When Bryce nonchalantly started weaving his way through the milling throng, I discovered my mistake, and like a good Dad ought to do, I hitched up my bags and followed along obediently after. For the rest of our stay, I followed after, and it was the best thing I could have ever done. I learned more about India that way, and a lot more about being a Dad.
We approached a sort of meeting place, although the casual eye would have never picked it out as such and were immediately accosted by no less than 5 would be taxi drivers, all clamoring for our business. I think I mentioned in the last post on India that the motel was 7 miles, but I looked back in my notes and saw it was 7 kilometers. Bryce had come to the airport from the motel on taxi, in the same size vehicle as the ones bartering for our business, for approximately $.84. The fellow who wanted to give us a lift was asking in the $25 range.
And he wasn’t bashful about it either, because he saw all these white faces and how weary they looked and all the bags.
But. He didn’t know that Bryce knew Hindi.
And. He didn’t know Bryce knew a bit about taxi fares.
It’s true that $.84 was on the cheap side for that area, but the guy taking Bryce to the airport knew that is where the big fish were, maybe even whitefish if he was lucky, so he was willing to go at a loss one way.
But $25 (2000 rupee) was decidedly too much.
“No,” Bryce said, “You are way too high. I’ll pay you 1000 rupee, and even that is way too high.” (Around $12)
“Oh no sir, your bags are very heavy, and we will need to take a bigger car. 2000 rupee.”
“No, if you can’t do any better than that, I’ll go find another man who wants to do it for me.”
“2000 rupee, sir, 2000 rupee.”
“Okay, see you then,” and Bryce started walking off. I was incredulous. It was getting on to 3 now in the morning and here we at least had a ride. If the rest were just as high, I figured we should take this and be on our way. I was tired.
But it was a ploy.
“Wait, how much you pay?” And Bryce sauntered on . . . “Sir . . . “
“1000 rupee, and even that is way too high.” (Still sauntering on and not looking back even as he spoke his offer.)

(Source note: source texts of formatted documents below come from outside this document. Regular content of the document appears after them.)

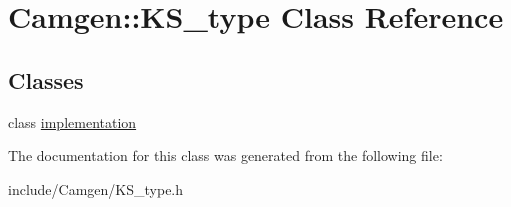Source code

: \hypertarget{a00318}{\section{Camgen\-:\-:K\-S\-\_\-type Class Reference}
\label{a00318}
}
\subsection*{Classes}
\begin{DoxyCompactItemize}
\item 
class \hyperlink{a00290}{implementation}
\end{DoxyCompactItemize}


The documentation for this class was generated from the following file\-:\begin{DoxyCompactItemize}
\item 
include/\-Camgen/K\-S\-\_\-type.\-h\end{DoxyCompactItemize}
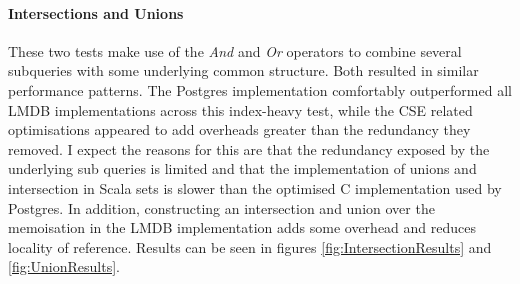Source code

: \documentclass[12pt,a4paper,twoside,openright]{report}
\newcommand\mathName[1]{\textit{#1}}
\begin{document}
		\paragraph{Intersections and Unions}
	These two tests make use of the \mathName{And} and  \mathName{Or} operators to combine several subqueries with some underlying common structure. Both resulted in similar performance patterns. The Postgres implementation comfortably outperformed all LMDB implementations across this index-heavy test, while the CSE related optimisations appeared to add overheads greater than the redundancy they removed. I expect the reasons for this are that the redundancy exposed by the underlying sub queries is limited and that the implementation of unions and intersection in Scala sets is slower than the optimised C implementation used by Postgres. In addition, constructing an intersection and union over the memoisation in the LMDB implementation adds some overhead and reduces locality of reference.	Results can be seen in figures \ref{fig:IntersectionResults} and \ref{fig:UnionResults}.
\end{document}
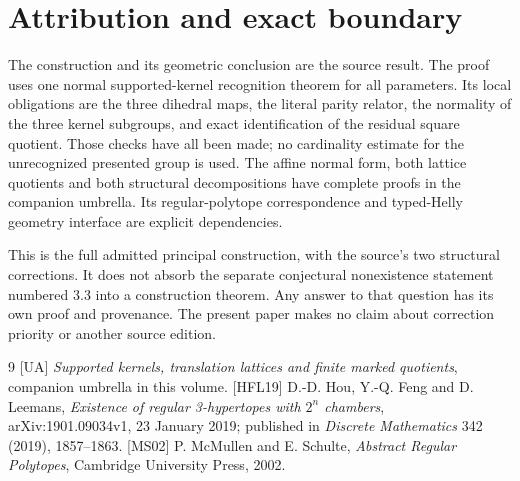 \section{Attribution and exact boundary}
The construction and its geometric conclusion are the source result.
The proof uses one normal supported-kernel recognition theorem for all
parameters. Its local obligations are the three dihedral maps, the literal
parity relator, the normality of the three kernel subgroups, and exact
identification of the residual square quotient. Those checks have all been
made; no cardinality estimate for the unrecognized presented group is used.
The affine normal form, both lattice quotients and both structural
decompositions have complete proofs in the companion umbrella. Its
regular-polytope correspondence and typed-Helly geometry interface are
explicit dependencies.

This is the full admitted principal construction, with the source's two
structural corrections. It does not absorb the separate conjectural
nonexistence statement numbered 3.3 into a construction theorem. Any answer
to that question has its own proof and provenance. The present paper makes
no claim about correction priority or another source edition.

\begin{thebibliography}{9}
[UA] \emph{Supported kernels, translation lattices and finite marked quotients},
companion umbrella in this volume.
[HFL19] D.-D. Hou, Y.-Q. Feng and D. Leemans,
\emph{Existence of regular 3-hypertopes with $2^n$ chambers},
arXiv:1901.09034v1, 23 January 2019; published in
\emph{Discrete Mathematics} 342 (2019), 1857--1863.
[MS02] P. McMullen and E. Schulte,
\emph{Abstract Regular Polytopes}, Cambridge University Press, 2002.
\end{thebibliography}

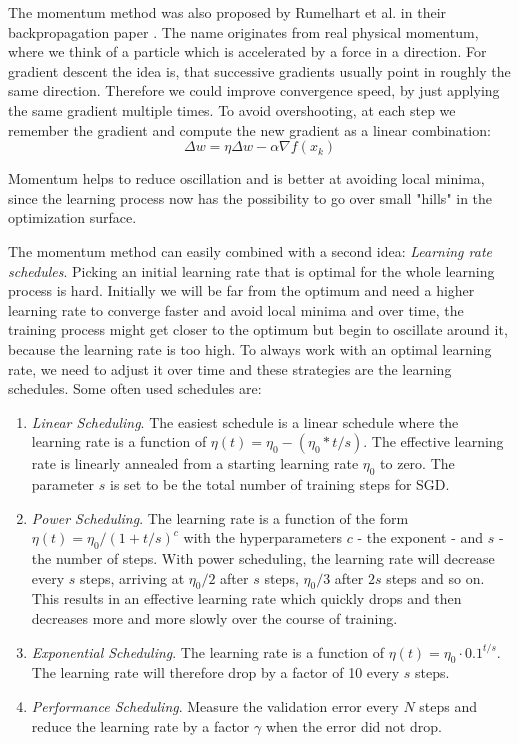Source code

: The momentum method was also proposed by Rumelhart et al. in their backpropagation paper \cite{rumelhart1986learning}. The name originates from real physical momentum, where we think of a particle which is accelerated by a force in a direction. For gradient descent the idea is, that successive gradients usually point in roughly the same direction. Therefore we could improve convergence speed, by just applying the same gradient multiple times. To avoid overshooting, at each step we remember the gradient and compute the new gradient as a linear combination: 
    \[\Delta w = \eta \Delta w - \alpha \nabla f(x_k)\]

Momentum helps to reduce oscillation and is better at avoiding local minima, since the learning process now has the possibility to go over small "hills" in the optimization surface.

The momentum method can easily combined with a second idea: \textit{Learning rate schedules}. Picking an initial learning rate that is optimal for the whole learning process is hard. Initially we will be far from the optimum and need a higher learning rate to converge faster and avoid local minima and over time, the training process might get closer to the optimum but begin to oscillate around it, because the learning rate is too high. To always work with an optimal learning rate, we need to adjust it over time and these strategies are the learning schedules. Some often used schedules are:

\begin{enumerate}
  \item \textit{Linear Scheduling}. The easiest schedule is a linear schedule where the learning rate is a function of $\eta(t) = \eta_0 - (\eta_0 * t/s)$. The effective learning rate is linearly annealed from a starting learning rate $\eta_0$ to zero. The parameter $s$ is set to be the total number of training steps for SGD.
  \item \textit{Power Scheduling}. The learning rate is a function of the form $\eta(t) = \eta_0 / (1 + t/s)^c$ with the hyperparameters $c$ - the exponent - and $s$ - the number of steps. With power scheduling, the learning rate will decrease every $s$ steps, arriving at $\eta_0 / 2$ after $s$ steps, $\eta_0 / 3$ after $2s$ steps and so on. This results in an effective learning rate which quickly drops and then decreases more and more slowly over the course of training.
  \item \textit{Exponential Scheduling}. The learning rate is a function of $\eta(t) = \eta_0 \cdot 0.1^{t/s}$. The learning rate will therefore drop by a factor of 10 every $s$ steps.
  \item \textit{Performance Scheduling}. Measure the validation error every $N$ steps and reduce the learning rate by a factor $\gamma$ when the error did not drop. 
\end{enumerate}

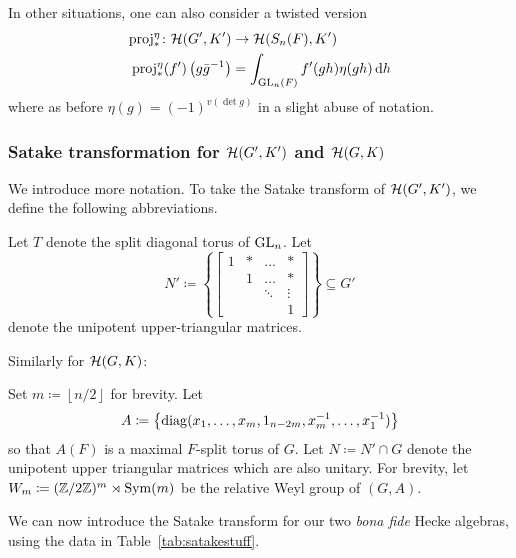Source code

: In other situations, one can also consider a twisted version
\begin{align*}
  \rproj_\ast^\eta \colon \HH(G', K') &\to \HH(S_n(F), K') \\
  \rproj_\ast^\eta(f')\left( g\bar{g}\inv \right) &= \int_{\GL_n(F)} f'(gh) \eta(gh) \odif h
\end{align*}
where as before $\eta(g) = (-1)^{v(\det g)}$ in a slight abuse of notation.

\subsubsection{Satake transformation for $\mathcal H(G',K')$ and $\mathcal H(G,K)$}
We introduce more notation.
To take the Satake transform of $\mathcal H(G', K')$, we define the following abbreviations.
\begin{itemize}
  \ii Let $T$ denote the split diagonal torus of $\operatorname{GL}_n$.
  \ii Let
  \[ N' \coloneqq \left\{ \begin{bmatrix}
      1 & \ast & \dots & \ast \\
        & 1 & \dots & \ast \\
        &   & \ddots & \vdots \\
        &   &   & 1 \end{bmatrix}\right\} \subseteq G' \]
  denote the unipotent upper-triangular matrices.
\end{itemize}
Similarly for $\mathcal H(G, K)$:
\begin{itemize}
  \ii Set $m \coloneqq \left\lfloor n/2 \right\rfloor$ for brevity.
  \ii Let
  \[ A \coloneqq \left\{
    \operatorname{diag}(x_1, \dots, x_m, 1_{n-2m}, x_m^{-1}, \dots, x_1^{-1}) \right\} \]
  so that $A(F)$ is a maximal $F$-split torus of $G$.
  \ii Let $N \coloneqq N' \cap G$ denote the unipotent upper triangular matrices
  which are also unitary.
  \ii For brevity, let $W_m \coloneqq (\mathbb Z/2\mathbb Z)^m \rtimes \operatorname{Sym}(m)$
  be the relative Weyl group of $(G,A)$.
\end{itemize}

We can now introduce the Satake transform for our two
\emph{bona fide} Hecke algebras, using the data in Table~\ref{tab:satakestuff}.

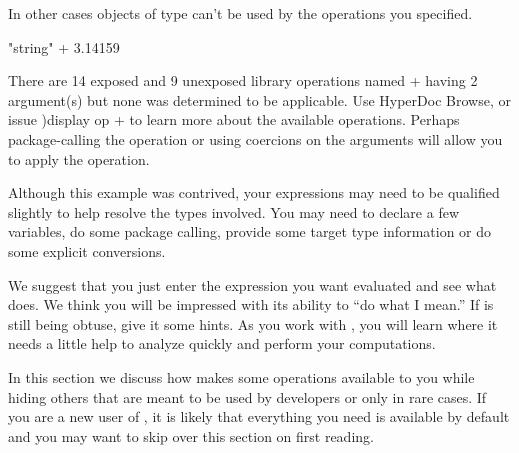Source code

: \begin{xtc}
\begin{xtccomment}
In other cases objects of type  can't be used
by the operations you specified.
\end{xtccomment}
\begin{spadsrc}
"string" + 3.14159
\end{spadsrc}
\begin{MessageOutput}
   There are 14 exposed and 9 unexposed library operations named + 
      having 2 argument(s) but none was determined to be applicable. 
      Use HyperDoc Browse, or issue
                                )display op +
      to learn more about the available operations. Perhaps 
      package-calling the operation or using coercions on the arguments
      will allow you to apply the operation.
\end{MessageOutput}
\end{xtc}
Although this example was contrived, your expressions may need
to be qualified slightly to help \Language{} resolve the
types involved.
You may need to declare a few variables, do some package calling,
provide some target type information or do some explicit
conversions.

We suggest that you just enter the expression you want evaluated and
see what \Language{} does.
We think you will be impressed with its ability to ``do what I
mean.''
If \Language{} is still being obtuse, give it some hints.
As you work with \Language{}, you will learn where it needs a
little help to analyze quickly and perform your computations.


In this section we discuss how \Language{} makes some operations
available to you while hiding others that are meant to be used by
developers or only in rare cases.
If you are a new user of \Language{}, it is likely that everything
you need is available by default and you may want
to skip over this section on first reading.

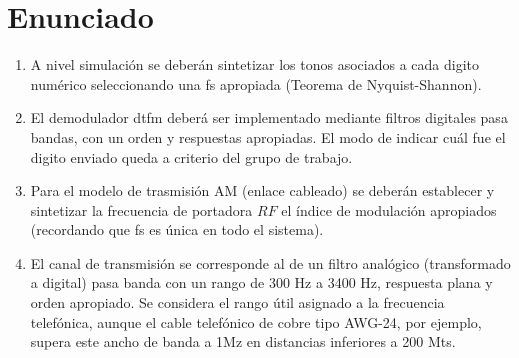 \section{Enunciado}
\begin{enumerate}[label=\alph*)]
  \item A nivel simulación se deberán sintetizar
        los tonos asociados a cada digito
        numérico seleccionando una \gls{fs} apropiada (Teorema de Nyquist-Shannon).
  \item El demodulador \gls{dtfm} deberá ser
        implementado mediante filtros
        digitales pasa bandas, con un
        orden y respuestas apropiadas. El
        modo de indicar cuál fue el digito
        enviado queda a criterio del grupo
        de trabajo.
  \item Para el modelo de trasmisión AM
        (enlace cableado) se deberán
        establecer y sintetizar la frecuencia
        de portadora $RF$ el índice de
        modulación apropiados
        (recordando que \gls{fs} es única en
        todo el sistema).
  \item El canal de transmisión se
        corresponde al de un filtro
        analógico (transformado a digital)
        pasa banda con un rango de 300 Hz
        a 3400 Hz, respuesta plana y orden
        apropiado. Se considera el rango
        útil asignado a la frecuencia
        telefónica, aunque el cable
        telefónico de cobre tipo AWG-24,
        por ejemplo, supera este ancho de
        banda a 1Mz en distancias
        inferiores a 200 Mts.
\end{enumerate}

“Okay, come on then.” (He had been gruff and a bit growly during the exchange, but as soon as the deal was made, our driver turned into peaches and cream.
For a bit.
As soon as we had started moving, he abruptly changed demeanor. “Wait, (slowing) you tell me 2 kilometers. This is 7! 1500 rupee”
And I know Bryce had told him 7, I had heard it myself and was rising up in defense.
Bryce was getting torqued off, and it was getting later. In the end he told him to get going and do it for 1200. The guy sort of had us over the barrel at that point because we weren’t at the airport anymore.
The amazing thing was, he didn’t know how to get to the motel address Bryce gave him and ended up asking Bryce to put it on his phone so he could follow along on Bryce’s gps. Finally, Bryce even had to tell him were to turn on top of all that.
And then the final cusp was when, after he finished unloading a couple of our bags, (we had unloaded the rest) he asked for a ‘gift.’
I wasn’t sure if Bryce was going to explode or not.
The motel proved excellent; although as we walked in, through the ever-present metal detector that no one paid any attention to even though it beeped on everyone that went through, I got my first glimpse of what smog really is.
For, as we walked down the hall to our room, and said hall being no more than 75 feet long, I noticed the lights at the far end had a very blurry and hazy look to them. I asked Bryce what the deal was with them.
“Smog,” he said.
I still marvel at it today. It was so hazy everywhere because of all the fires and vehicles that this soon became normal in my mind, but I could realize then, why Bryce often complained of throat irritation over there.